*Exercise directions*
All of the data below is to be written out again exactly.

#####

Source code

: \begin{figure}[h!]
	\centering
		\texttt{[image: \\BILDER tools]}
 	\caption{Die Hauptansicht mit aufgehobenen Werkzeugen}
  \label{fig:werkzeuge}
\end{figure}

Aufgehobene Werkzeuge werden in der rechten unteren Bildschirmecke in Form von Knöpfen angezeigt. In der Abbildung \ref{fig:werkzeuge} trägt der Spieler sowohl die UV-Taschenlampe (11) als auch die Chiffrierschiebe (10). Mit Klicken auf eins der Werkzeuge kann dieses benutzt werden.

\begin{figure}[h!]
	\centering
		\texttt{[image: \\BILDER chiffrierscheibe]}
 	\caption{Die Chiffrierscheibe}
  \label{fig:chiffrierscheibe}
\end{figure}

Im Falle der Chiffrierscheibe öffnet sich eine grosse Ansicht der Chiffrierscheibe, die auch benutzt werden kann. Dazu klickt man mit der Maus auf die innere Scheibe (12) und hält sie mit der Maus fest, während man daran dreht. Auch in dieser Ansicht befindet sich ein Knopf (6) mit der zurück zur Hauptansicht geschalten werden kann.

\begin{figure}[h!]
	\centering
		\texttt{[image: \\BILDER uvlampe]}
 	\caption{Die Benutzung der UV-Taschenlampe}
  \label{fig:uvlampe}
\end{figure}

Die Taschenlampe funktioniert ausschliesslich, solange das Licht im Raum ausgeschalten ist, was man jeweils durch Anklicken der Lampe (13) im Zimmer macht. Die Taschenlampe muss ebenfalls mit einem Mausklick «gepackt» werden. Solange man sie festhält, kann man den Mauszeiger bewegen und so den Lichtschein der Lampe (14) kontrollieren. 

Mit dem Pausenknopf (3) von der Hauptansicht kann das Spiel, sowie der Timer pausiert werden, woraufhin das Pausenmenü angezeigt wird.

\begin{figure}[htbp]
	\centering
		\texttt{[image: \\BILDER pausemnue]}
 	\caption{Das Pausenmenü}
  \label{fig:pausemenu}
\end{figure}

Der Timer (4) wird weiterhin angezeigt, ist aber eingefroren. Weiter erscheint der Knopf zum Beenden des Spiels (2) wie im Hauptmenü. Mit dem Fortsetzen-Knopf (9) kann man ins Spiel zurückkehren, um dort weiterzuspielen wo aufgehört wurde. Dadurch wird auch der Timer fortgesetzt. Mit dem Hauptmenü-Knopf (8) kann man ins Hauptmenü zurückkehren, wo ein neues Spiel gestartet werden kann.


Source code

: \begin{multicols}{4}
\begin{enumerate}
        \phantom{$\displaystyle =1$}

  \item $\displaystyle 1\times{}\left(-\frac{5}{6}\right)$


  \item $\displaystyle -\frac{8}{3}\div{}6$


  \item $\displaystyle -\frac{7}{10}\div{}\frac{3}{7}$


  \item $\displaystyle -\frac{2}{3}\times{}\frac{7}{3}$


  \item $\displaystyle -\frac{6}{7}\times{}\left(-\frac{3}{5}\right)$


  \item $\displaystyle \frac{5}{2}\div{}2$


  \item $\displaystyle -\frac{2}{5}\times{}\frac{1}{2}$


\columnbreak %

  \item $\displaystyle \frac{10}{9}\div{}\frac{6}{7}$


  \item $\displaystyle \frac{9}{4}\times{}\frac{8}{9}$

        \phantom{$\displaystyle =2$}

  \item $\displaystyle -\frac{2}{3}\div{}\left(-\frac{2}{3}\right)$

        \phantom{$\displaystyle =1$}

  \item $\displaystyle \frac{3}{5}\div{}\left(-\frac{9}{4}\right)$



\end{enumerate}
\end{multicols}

#####

*Answer section*
Source code

: \begin{figure}[h!]
	\centering
		\texttt{[image: \\BILDER tools]}
 	\caption{Die Hauptansicht mit aufgehobenen Werkzeugen}
  \label{fig:werkzeuge}
\end{figure}

Aufgehobene Werkzeuge werden in der rechten unteren Bildschirmecke in Form von Knöpfen angezeigt. In der Abbildung \ref{fig:werkzeuge} trägt der Spieler sowohl die UV-Taschenlampe (11) als auch die Chiffrierschiebe (10). Mit Klicken auf eins der Werkzeuge kann dieses benutzt werden.

\begin{figure}[h!]
	\centering
		\texttt{[image: \\BILDER chiffrierscheibe]}
 	\caption{Die Chiffrierscheibe}
  \label{fig:chiffrierscheibe}
\end{figure}

Im Falle der Chiffrierscheibe öffnet sich eine grosse Ansicht der Chiffrierscheibe, die auch benutzt werden kann. Dazu klickt man mit der Maus auf die innere Scheibe (12) und hält sie mit der Maus fest, während man daran dreht. Auch in dieser Ansicht befindet sich ein Knopf (6) mit der zurück zur Hauptansicht geschalten werden kann.

\begin{figure}[h!]
	\centering
		\texttt{[image: \\BILDER uvlampe]}
 	\caption{Die Benutzung der UV-Taschenlampe}
  \label{fig:uvlampe}
\end{figure}

Die Taschenlampe funktioniert ausschliesslich, solange das Licht im Raum ausgeschalten ist, was man jeweils durch Anklicken der Lampe (13) im Zimmer macht. Die Taschenlampe muss ebenfalls mit einem Mausklick «gepackt» werden. Solange man sie festhält, kann man den Mauszeiger bewegen und so den Lichtschein der Lampe (14) kontrollieren. 

Mit dem Pausenknopf (3) von der Hauptansicht kann das Spiel, sowie der Timer pausiert werden, woraufhin das Pausenmenü angezeigt wird.

\begin{figure}[htbp]
	\centering
		\texttt{[image: \\BILDER pausemnue]}
 	\caption{Das Pausenmenü}
  \label{fig:pausemenu}
\end{figure}

Der Timer (4) wird weiterhin angezeigt, ist aber eingefroren. Weiter erscheint der Knopf zum Beenden des Spiels (2) wie im Hauptmenü. Mit dem Fortsetzen-Knopf (9) kann man ins Spiel zurückkehren, um dort weiterzuspielen wo aufgehört wurde. Dadurch wird auch der Timer fortgesetzt. Mit dem Hauptmenü-Knopf (8) kann man ins Hauptmenü zurückkehren, wo ein neues Spiel gestartet werden kann.


Source code

: \begin{multicols}{4}
\begin{enumerate}
        \phantom{$\displaystyle =1$}

  \item $\displaystyle 1\times{}\left(-\frac{5}{6}\right)$


  \item $\displaystyle -\frac{8}{3}\div{}6$


  \item $\displaystyle -\frac{7}{10}\div{}\frac{3}{7}$


  \item $\displaystyle -\frac{2}{3}\times{}\frac{7}{3}$


  \item $\displaystyle -\frac{6}{7}\times{}\left(-\frac{3}{5}\right)$


  \item $\displaystyle \frac{5}{2}\div{}2$


  \item $\displaystyle -\frac{2}{5}\times{}\frac{1}{2}$


\columnbreak %

  \item $\displaystyle \frac{10}{9}\div{}\frac{6}{7}$


  \item $\displaystyle \frac{9}{4}\times{}\frac{8}{9}$

        \phantom{$\displaystyle =2$}

  \item $\displaystyle -\frac{2}{3}\div{}\left(-\frac{2}{3}\right)$

        \phantom{$\displaystyle =1$}

  \item $\displaystyle \frac{3}{5}\div{}\left(-\frac{9}{4}\right)$



\end{enumerate}
\end{multicols}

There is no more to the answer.